I have been remiss in updating you on all my reading adventures the last few months. I have no excuse except the usual distractions. Writing articles, teaching writing, reading, lots of travel, family time (a college graduate!) and house shuffling. I have been steadily reading my way through the summer. The best way to keep up with my book list is through Goodreads. I try to rate and write a very brief review as soon as I finish each book and I post every book I've read under My Books.  So follow me on Goodreads and you'll know every book I read and hear (some books are Audible books). 38 books so far in 2017!

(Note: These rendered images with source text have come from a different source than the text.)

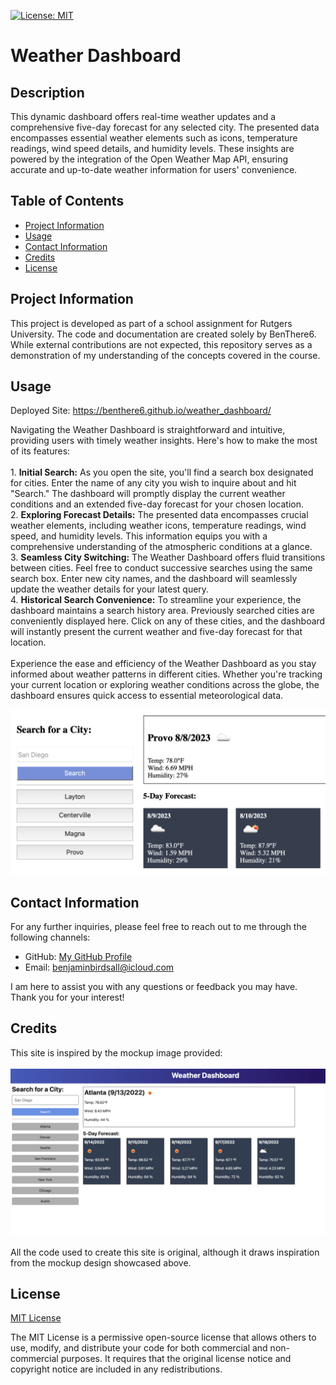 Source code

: [![License: MIT](https://img.shields.io/badge/License-MIT-yellow.svg)](https://opensource.org/licenses/MIT)

# Weather Dashboard 
  
## Description
  
This dynamic dashboard offers real-time weather updates and a comprehensive five-day forecast for any selected city. The presented data encompasses essential weather elements such as icons, temperature readings, wind speed details, and humidity levels. These insights are powered by the integration of the Open Weather Map API, ensuring accurate and up-to-date weather information for users' convenience.

## Table of Contents

* [Project Information](#project-information)<br>
* [Usage](#usage)<br>
* [Contact Information](#contact-information)<br>
* [Credits](#credits)<br>
* [License](#license)

## Project Information

This project is developed as part of a school assignment for Rutgers University. The code and documentation are created solely by BenThere6. While external contributions are not expected, this repository serves as a demonstration of my understanding of the concepts covered in the course.

## Usage

Deployed Site: https://benthere6.github.io/weather_dashboard/

Navigating the Weather Dashboard is straightforward and intuitive, providing users with timely weather insights. Here's how to make the most of its features:<br><br>1. **Initial Search:** As you open the site, you'll find a search box designated for cities. Enter the name of any city you wish to inquire about and hit "Search." The dashboard will promptly display the current weather conditions and an extended five-day forecast for your chosen location.<br>2. **Exploring Forecast Details:** The presented data encompasses crucial weather elements, including weather icons, temperature readings, wind speed, and humidity levels. This information equips you with a comprehensive understanding of the atmospheric conditions at a glance.<br>3. **Seamless City Switching:** The Weather Dashboard offers fluid transitions between cities. Feel free to conduct successive searches using the same search box. Enter new city names, and the dashboard will seamlessly update the weather details for your latest query.<br>4. **Historical Search Convenience:** To streamline your experience, the dashboard maintains a search history area. Previously searched cities are conveniently displayed here. Click on any of these cities, and the dashboard will instantly present the current weather and five-day forecast for that location.<br><br>Experience the ease and efficiency of the Weather Dashboard as you stay informed about weather patterns in different cities. Whether you're tracking your current location or exploring weather conditions across the globe, the dashboard ensures quick access to essential meteorological data.

![Screenshot](./assets/images/weather-dashboard-screenshot.png)

## Contact Information

For any further inquiries, please feel free to reach out to me through the following channels:
* GitHub: [My GitHub Profile](https://www.github.com/BenThere6)
* Email: benjaminbirdsall@icloud.com

I am here to assist you with any questions or feedback you may have. Thank you for your interest!

## Credits

This site is inspired by the mockup image provided:<br><br>![Mockup Image](./assets/images/mockup.png)<br><br>All the code used to create this site is original, although it draws inspiration from the mockup design showcased above.

## License 

[MIT License](https://opensource.org/licenses/MIT)

The MIT License is a permissive open-source license that allows others to use, modify, and distribute your code for both commercial and non-commercial purposes. It requires that the original license notice and copyright notice are included in any redistributions. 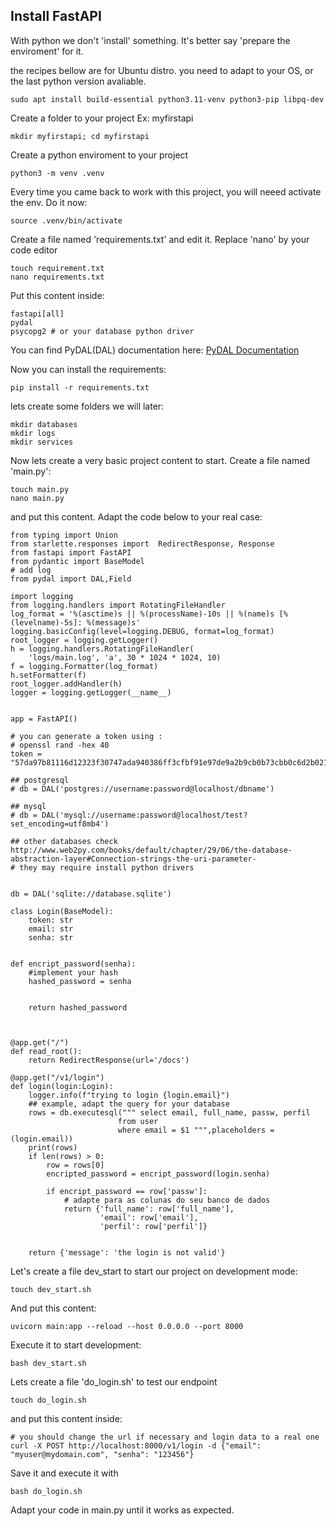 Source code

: ## Install FastAPI

With python we don't 'install' something. 
It's better say 'prepare the enviroment' for it. 


the recipes bellow are for Ubuntu distro. you need to adapt to your OS, or the last python version avaliable. 

    sudo apt install build-essential python3.11-venv python3-pip libpq-dev 

Create a folder to your project Ex: myfirstapi

    mkdir myfirstapi; cd myfirstapi


Create a python enviroment to your project 


    python3 -m venv .venv


Every time you came back to work with this project, you will neeed activate the env. Do it now: 


    source .venv/bin/activate


Create a file named 'requirements.txt' and edit it. Replace 'nano' by your code editor


    touch requirement.txt
    nano requirements.txt 

Put this content inside:


    fastapi[all]
    pydal
    psycopg2 # or your database python driver



You can find PyDAL(DAL) documentation here: [PyDAL Documentation](http://www.web2py.com/books/default/chapter/29/06/the-database-abstraction-layer)

Now you can install the requirements:

    pip install -r requirements.txt



lets create some folders we will later:

    mkdir databases
    mkdir logs
    mkdir services


Now lets create a very basic project content to start. Create a file named 'main.py':

    touch main.py
    nano main.py


and put this content. Adapt the code below to your real case:




    from typing import Union
    from starlette.responses import  RedirectResponse, Response
    from fastapi import FastAPI
    from pydantic import BaseModel
    # add log
    from pydal import DAL,Field

    import logging
    from logging.handlers import RotatingFileHandler
    log_format = '%(asctime)s || %(processName)-10s || %(name)s [%(levelname)-5s]: %(message)s'
    logging.basicConfig(level=logging.DEBUG, format=log_format)
    root_logger = logging.getLogger()
    h = logging.handlers.RotatingFileHandler(
        'logs/main.log', 'a', 30 * 1024 * 1024, 10)
    f = logging.Formatter(log_format)
    h.setFormatter(f)
    root_logger.addHandler(h)
    logger = logging.getLogger(__name__)


    app = FastAPI()

    # you can generate a token using :
    # openssl rand -hex 40
    token = "57da97b81116d12323f30747ada940386ff3cfbf91e97de9a2b9cb0b73cbb0c6d2b021f49f259826"

    ## postgresql
    # db = DAL('postgres://username:password@localhost/dbname')

    ## mysql
    # db = DAL('mysql://username:password@localhost/test?set_encoding=utf8mb4')

    ## other databases check http://www.web2py.com/books/default/chapter/29/06/the-database-abstraction-layer#Connection-strings-the-uri-parameter-
    # they may require install python drivers


    db = DAL('sqlite://database.sqlite')

    class Login(BaseModel):
        token: str
        email: str
        senha: str


    def encript_password(senha):
        #implement your hash
        hashed_password = senha


        return hashed_password



    @app.get("/")
    def read_root():
        return RedirectResponse(url='/docs')

    @app.get("/v1/login")
    def login(login:Login):
        logger.info(f"trying to login {login.email}")
        ## example, adapt the query for your database
        rows = db.executesql(""" select email, full_name, passw, perfil 
                            from user
                            where email = $1 """,placeholders = (login.email))
        print(rows)
        if len(rows) > 0:
            row = rows[0]
            encripted_password = encript_password(login.senha)

            if encript_password == row['passw']:
                # adapte para as colunas do seu banco de dados
                return {'full_name': row['full_name'],
                        'email': row['email'],
                        'perfil': row['perfil']}


        return {'message': 'the login is not valid'}
    
    


Let's create a file dev_start to start our project on development mode:

    touch dev_start.sh


And put this content:

    uvicorn main:app --reload --host 0.0.0.0 --port 8000


Execute it to start development:

    bash dev_start.sh


Lets create a file 'do_login.sh' to test our endpoint

    touch do_login.sh

and put this content inside:

    # you should change the url if necessary and login data to a real one
    curl -X POST http://localhost:8000/v1/login -d {"email": "myuser@mydomain.com", "senha": "123456"}

Save it and execute it with 

    bash do_login.sh

Adapt your code in main.py until it works as expected. 




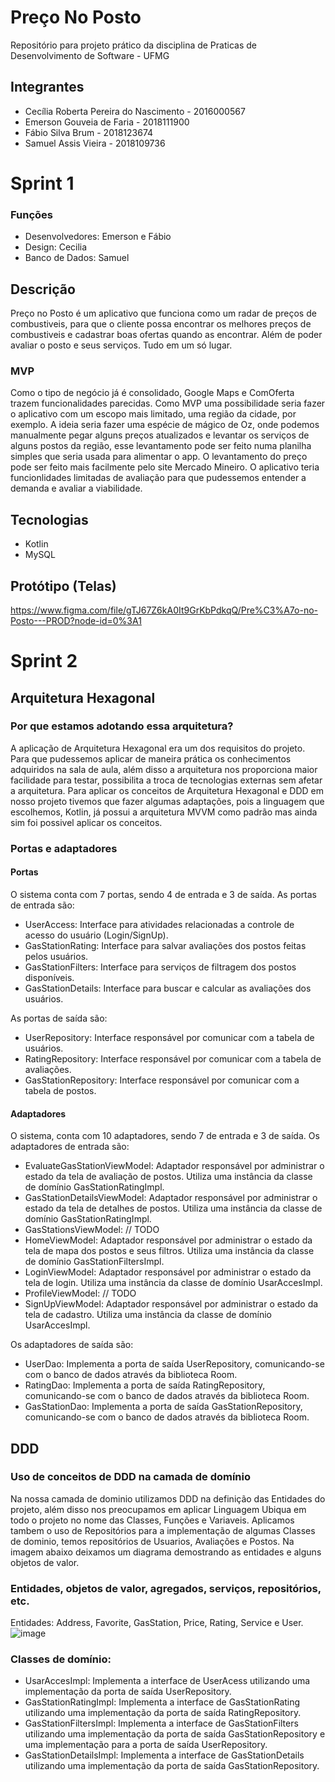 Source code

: # Preço No Posto
Repositório para projeto prático da disciplina de Praticas de Desenvolvimento de Software -  UFMG
## Integrantes
 - Cecília Roberta Pereira do Nascimento - 2016000567
 - Emerson Gouveia de Faria - 2018111900
 - Fábio Silva Brum - 2018123674
 - Samuel Assis Vieira - 2018109736
# Sprint 1
 ### Funções
  - Desenvolvedores: Emerson e Fábio
  - Design: Cecilia
  - Banco de Dados: Samuel
## Descrição
Preço no Posto é um aplicativo que funciona como um radar de preços de combustiveis, para que o cliente possa encontrar os melhores preços de combustiveis e cadastrar boas ofertas quando as encontrar. Além de poder avaliar o posto e seus serviços. Tudo em um só lugar.
### MVP
Como o tipo de negócio já é consolidado, Google Maps e ComOferta trazem funcionalidades parecidas. Como MVP uma possibilidade seria fazer o aplicativo com um escopo mais limitado, uma região da cidade, por exemplo. A ideia seria fazer uma espécie de mágico de Oz, onde podemos manualmente pegar alguns preços atualizados e levantar os serviços de alguns postos da região, esse levantamento pode ser feito numa planilha simples que seria usada para alimentar o app. O levantamento do preço pode ser feito mais facilmente pelo site Mercado Mineiro. O aplicativo teria funcionlidades limitadas de avaliação para que pudessemos entender a demanda e avaliar a viabilidade.
## Tecnologias
 - Kotlin
 - MySQL
## Protótipo (Telas)
https://www.figma.com/file/gTJ67Z6kA0It9GrKbPdkqQ/Pre%C3%A7o-no-Posto---PROD?node-id=0%3A1
# Sprint 2

## Arquitetura Hexagonal

### Por que estamos adotando essa arquitetura?
A aplicação de Arquitetura Hexagonal era um dos requisitos do projeto. Para que pudessemos aplicar de maneira prática os conhecimentos adquiridos na sala de aula, além disso a arquitetura nos proporciona maior facilidade para testar, possibilita a troca de tecnologias externas sem afetar a arquitetura. Para aplicar os conceitos de Arquitetura Hexagonal e DDD em nosso projeto tivemos que fazer algumas adaptações, pois a linguagem que escolhemos, Kotlin, já possui a arquitetura MVVM como padrão mas ainda sim foi possivel aplicar os conceitos.
### Portas e adaptadores

#### Portas
O sistema conta com 7 portas, sendo 4 de entrada e 3 de saída. 
As portas de entrada são:
- UserAccess: Interface para atividades relacionadas a controle de acesso do usuário (Login/SignUp).
- GasStationRating: Interface para salvar avaliações dos postos feitas pelos usuários.
- GasStationFilters: Interface para serviços de filtragem dos postos disponíveis.
- GasStationDetails: Interface para buscar e calcular as avaliações dos usuários.

As portas de saída são:
- UserRepository: Interface responsável por comunicar com a tabela de usuários.
- RatingRepository: Interface responsável por comunicar com a tabela de avaliações.
- GasStationRepository: Interface responsável por comunicar com a tabela de postos.

#### Adaptadores
O sistema, conta com 10 adaptadores, sendo 7 de entrada e 3 de saída.
Os adaptadores de entrada são:
- EvaluateGasStationViewModel: Adaptador responsável por administrar o estado da tela de avaliação de postos. Utiliza uma instância da classe de domínio GasStationRatingImpl. 
- GasStationDetailsViewModel: Adaptador responsável por administrar o estado da tela de detalhes de postos. Utiliza uma instância da classe de domínio GasStationRatingImpl. 
- GasStationsViewModel: // TODO
- HomeViewModel: Adaptador responsável por administrar o estado da tela de mapa dos postos e seus filtros. Utiliza uma instância da classe de domínio GasStationFiltersImpl. 
- LoginViewModel: Adaptador responsável por administrar o estado da tela de login. Utiliza uma instância da classe de domínio UsarAccesImpl.
- ProfileViewModel: // TODO
- SignUpViewModel: Adaptador responsável por administrar o estado da tela de cadastro. Utiliza uma instância da classe de domínio UsarAccesImpl.


Os adaptadores de saída são:
- UserDao: Implementa a porta de saída UserRepository, comunicando-se com o banco de dados através da biblioteca Room.
- RatingDao: Implementa a porta de saída RatingRepository, comunicando-se com o banco de dados através da biblioteca Room.
- GasStationDao: Implementa a porta de saída GasStationRepository, comunicando-se com o banco de dados através da biblioteca Room.

## DDD

### Uso de conceitos de DDD na camada de domínio
Na nossa camada de dominio utilizamos DDD na definição das Entidades do projeto, além disso nos preocupamos em aplicar Linguagem Ubiqua em todo o projeto no nome das Classes, Funções e Variaveis. Aplicamos tambem o uso de Repositórios para a implementação de algumas Classes de dominio, temos repositórios de Usuarios, Avaliações e Postos. Na imagem abaixo deixamos um diagrama demostrando as entidades e alguns objetos de valor.
### Entidades, objetos de valor, agregados, serviços, repositórios, etc.
Entidades: Address, Favorite, GasStation, Price, Rating, Service e User.
![image](https://user-images.githubusercontent.com/49159226/172067832-17b194a2-4820-485d-a2a1-389c080ed1d3.png)

### Classes de domínio:
- UsarAccesImpl: Implementa a interface de UserAcess utilizando uma implementação da porta de saída UserRepository.
- GasStationRatingImpl: Implementa a interface de GasStationRating utilizando uma implementação da porta de saída RatingRepository.
- GasStationFiltersImpl: Implementa a interface de GasStationFilters utilizando uma implementação da porta de saída GasStationRepository e uma implementação para a porta de saída UserRepository.
- GasStationDetailsImpl: Implementa a interface de GasStationDetails utilizando uma implementação da porta de saída GasStationRepository.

I've read some good ones the last six months, but I've been on sort of a slow burn with Neil Gaiman. I'm soaking up his words and I am in awe of his writing. I've long known of him -- read a few of his essays and had his writing tips posted by my desk, but I'd never read a novel by him.  My brother told me to read The Ocean at the End of the Lane and I gave it five stars on Goodreads. I enjoyed this tale so much that I wanted to start it again when I finished. A grown man looks back on his childhood through his memories as a seven year old. The book is fantasy tinged with reality in a glorious tale resonating with truth. Big Truth. Ahhh. My favorite type of book (see earlier review).




Then earlier this summer I read American Gods. Everyone is talking about the television series, but I knew I had to read the book first. Shadow, the ex-con protagonist of the book, is enduring and unforgettable.  He learns about the gods that live in the background of the new world, America, and the battle between the old and the new gods. The book has so many layers and constant action as Shadow faces many obstacles, but finally makes peace with the gods and with himself.

This week I just finished The Graveyard Book, Gaiman's Newberry-award winning book for young and old alike.  The world he creates in a graveyard in England ranks up there with Hogwarts for inventiveness and quirky characters.  I loved this book for all the big reasons I love to read -- traveling to different worlds, accessing magic, meeting great characters, escaping from the ordinary and giving me hope for a broken world.  I know this sounds like a lot from a younger age book but it was really amazing. I came to the end just before midnight and it entered my dreams all night. The magic lingered.  
The book is the story of Nobody Owens, called Bod, a regular boy who is raised by the dead inhabitants of a centuries old graveyard. Bod's family is brutally murdered in the first pages of the book when he is only a toddler. Bod, blissfully unaware of the grisly scene, wanders into the graveyard. The ghosts promise his recently deceased mother that they will raise the child and protect him from the murderer that still seeks for Bod. The book is creepy and fun and just plain enchanting. In his Newberry Medal acceptance speech, printed at the end of the book, Gaiman said he wrote a book he would want to read. He said he had the seed of the idea of The Graveyard Book when he was much younger, but "realized it was a better idea than he was a writer." So he waited and he wrote other books and perfected his craft in then in 2006-2008, he wrote this. He said, "I wrote the best I could. That's the only way I know how to write something."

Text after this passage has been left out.